What is needed — Please restate the records that follow exactly, skipping their images.

(Saved data entries)
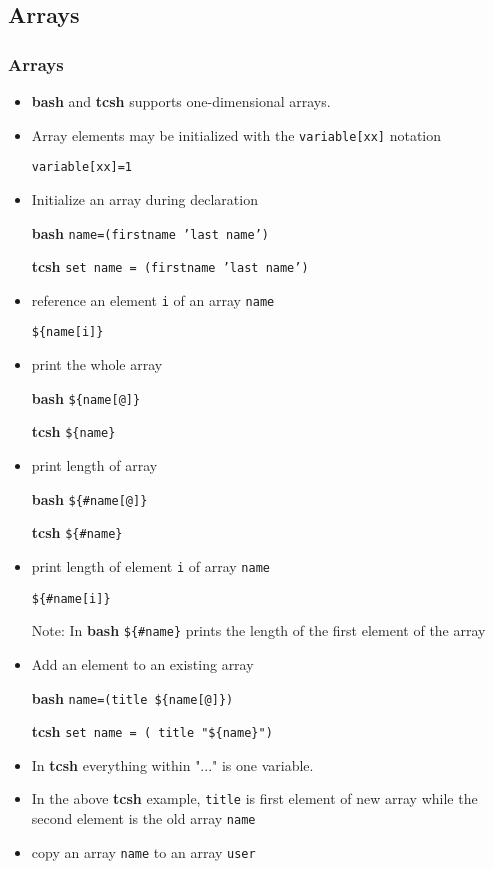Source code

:\documentclass[10pt,t]{beamer}
\begin{document}
\subsection{Arrays}
\begin{frame}
  \frametitle{Arrays}
  \begin{itemize}
    \item \textbf{bash} and \textbf{tcsh} supports one-dimensional arrays.
    \item Array elements may be initialized with the \texttt{variable[xx]} notation
    \item[] \texttt{variable[xx]=1}
    \item Initialize an array during declaration
    \item[\textbf{bash}] \texttt{name=(firstname 'last name')}
    \item[\textbf{tcsh}] \texttt{set name = (firstname 'last name')}
    \item reference an element \texttt{i} of an array \texttt{name}
    \item[] \texttt{\$\{name[i]\}}
    \item print the whole array
    \item[\textbf{bash}] \texttt{\$\{name[@]\}}
    \item[\textbf{tcsh}] \texttt{\$\{name\}}
    \item print length of array
    \item[\textbf{bash}] \texttt{\$\{\#name[@]\}}
    \item[\textbf{tcsh}] \texttt{\$\{\#name\}}
      \framebreak
    \item print length of element \texttt{i} of array \texttt{name}
    \item[] \texttt{\$\{\#name[i]\}}
    \item[] Note: In \textbf{bash} \texttt{\$\{\#name\}} prints the length of the first element of the array
    \item Add an element to an existing array
    \item[\textbf{bash}] \texttt{name=(title \$\{name[@]\})}
    \item[\textbf{tcsh}] \texttt{set name = ( title  "\$\{name\}")}
    \item In \textbf{tcsh} everything within "..." is one variable.
    \item In the above \textbf{tcsh} example, \texttt{title} is first element of new array while the second element is the old array \texttt{name}
    \item copy an array \texttt{name} to an array \texttt{user}

\end{itemize}
\end{frame}
\end{document}
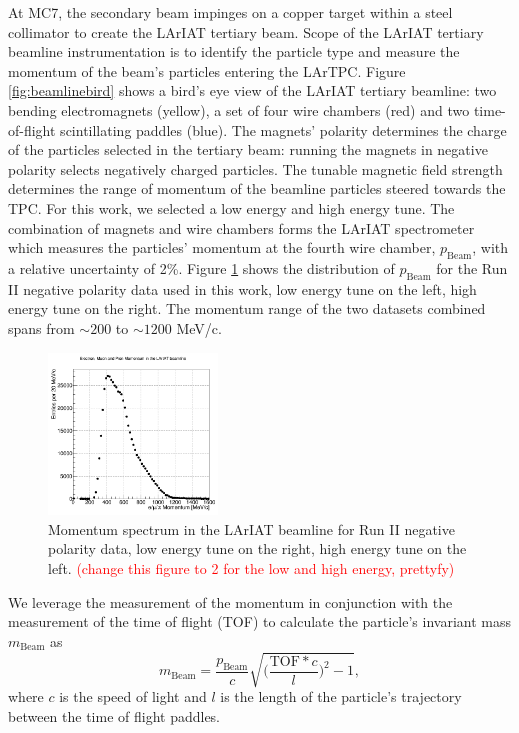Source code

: \documentclass[aps,prl,twocolumn,showpacs,superscriptaddress,groupedaddress]{revtex4}  %
\begin{document}
At MC7, the secondary beam impinges  on a copper target within a steel collimator to create the LArIAT tertiary beam. Scope of the LArIAT tertiary beamline instrumentation is to identify the particle type and measure the momentum of the beam's particles entering the LArTPC. Figure \ref{fig:beamlinebird} shows a bird's eye view of the LArIAT tertiary beamline:  two bending electromagnets (yellow), a set of four wire chambers (red) and two time-of-flight scintillating paddles (blue).  The magnets' polarity determines the charge of the particles selected in the tertiary beam: running the magnets in negative polarity selects negatively charged particles. The tunable magnetic field strength determines the range of momentum of the beamline particles steered towards the TPC. For this work, we selected a low energy and high energy tune. 
The combination of magnets and wire chambers forms the LArIAT spectrometer which measures the particles' momentum at the fourth wire chamber, $p_{\text{Beam}}$, with a relative uncertainty of 2\%. Figure \ref{fig:momentum} shows the distribution of  $p_{\text{Beam}}$ for the Run II negative polarity data used in this work, low energy tune on the left, high energy tune on the right. The momentum range of the two datasets combined spans from $\sim200$ to $\sim1200$ MeV/c. 
\begin{figure}
  \centering  
\includegraphics[width =0.4\textwidth]{momentumPiMuE.png}
\caption{Momentum spectrum in the LArIAT beamline  for Run II negative polarity data, low energy tune on the right, high energy tune on the left. \textcolor{red}{(change this figure to 2 for the low and high energy, prettyfy)}}
\label{fig:momentum}
\end{figure}



We leverage the measurement of the momentum in conjunction with the measurement of the time of flight (TOF) to calculate the particle's invariant mass $m_{\text{Beam}}$ as 
\begin{equation}
m_{\text{Beam}} = \frac{p_{\text{Beam}}}{c}\sqrt{\biggl(\frac{\text{TOF}*c}{l}\biggr)^2 -1},
\label{eq:mass}
\end{equation}
 where $c$ is the speed of light and $l$ is the length of the particle's trajectory between the time of flight paddles. 
\end{document}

Exercise response —
Source code

:\documentclass[10pt,t]{beamer}
\begin{document}
\subsection{Arrays}
\begin{frame}
  \frametitle{Arrays}
  \begin{itemize}
    \item \textbf{bash} and \textbf{tcsh} supports one-dimensional arrays.
    \item Array elements may be initialized with the \texttt{variable[xx]} notation
    \item[] \texttt{variable[xx]=1}
    \item Initialize an array during declaration
    \item[\textbf{bash}] \texttt{name=(firstname 'last name')}
    \item[\textbf{tcsh}] \texttt{set name = (firstname 'last name')}
    \item reference an element \texttt{i} of an array \texttt{name}
    \item[] \texttt{\$\{name[i]\}}
    \item print the whole array
    \item[\textbf{bash}] \texttt{\$\{name[@]\}}
    \item[\textbf{tcsh}] \texttt{\$\{name\}}
    \item print length of array
    \item[\textbf{bash}] \texttt{\$\{\#name[@]\}}
    \item[\textbf{tcsh}] \texttt{\$\{\#name\}}
      \framebreak
    \item print length of element \texttt{i} of array \texttt{name}
    \item[] \texttt{\$\{\#name[i]\}}
    \item[] Note: In \textbf{bash} \texttt{\$\{\#name\}} prints the length of the first element of the array
    \item Add an element to an existing array
    \item[\textbf{bash}] \texttt{name=(title \$\{name[@]\})}
    \item[\textbf{tcsh}] \texttt{set name = ( title  "\$\{name\}")}
    \item In \textbf{tcsh} everything within "..." is one variable.
    \item In the above \textbf{tcsh} example, \texttt{title} is first element of new array while the second element is the old array \texttt{name}
    \item copy an array \texttt{name} to an array \texttt{user}

\end{itemize}
\end{frame}
\end{document}
Source code

: \documentclass[aps,prl,twocolumn,showpacs,superscriptaddress,groupedaddress]{revtex4}  %
\begin{document}
At MC7, the secondary beam impinges  on a copper target within a steel collimator to create the LArIAT tertiary beam. Scope of the LArIAT tertiary beamline instrumentation is to identify the particle type and measure the momentum of the beam's particles entering the LArTPC. Figure \ref{fig:beamlinebird} shows a bird's eye view of the LArIAT tertiary beamline:  two bending electromagnets (yellow), a set of four wire chambers (red) and two time-of-flight scintillating paddles (blue).  The magnets' polarity determines the charge of the particles selected in the tertiary beam: running the magnets in negative polarity selects negatively charged particles. The tunable magnetic field strength determines the range of momentum of the beamline particles steered towards the TPC. For this work, we selected a low energy and high energy tune. 
The combination of magnets and wire chambers forms the LArIAT spectrometer which measures the particles' momentum at the fourth wire chamber, $p_{\text{Beam}}$, with a relative uncertainty of 2\%. Figure \ref{fig:momentum} shows the distribution of  $p_{\text{Beam}}$ for the Run II negative polarity data used in this work, low energy tune on the left, high energy tune on the right. The momentum range of the two datasets combined spans from $\sim200$ to $\sim1200$ MeV/c. 
\begin{figure}
  \centering  
\includegraphics[width =0.4\textwidth]{momentumPiMuE.png}
\caption{Momentum spectrum in the LArIAT beamline  for Run II negative polarity data, low energy tune on the right, high energy tune on the left. \textcolor{red}{(change this figure to 2 for the low and high energy, prettyfy)}}
\label{fig:momentum}
\end{figure}



We leverage the measurement of the momentum in conjunction with the measurement of the time of flight (TOF) to calculate the particle's invariant mass $m_{\text{Beam}}$ as 
\begin{equation}
m_{\text{Beam}} = \frac{p_{\text{Beam}}}{c}\sqrt{\biggl(\frac{\text{TOF}*c}{l}\biggr)^2 -1},
\label{eq:mass}
\end{equation}
 where $c$ is the speed of light and $l$ is the length of the particle's trajectory between the time of flight paddles. 
\end{document}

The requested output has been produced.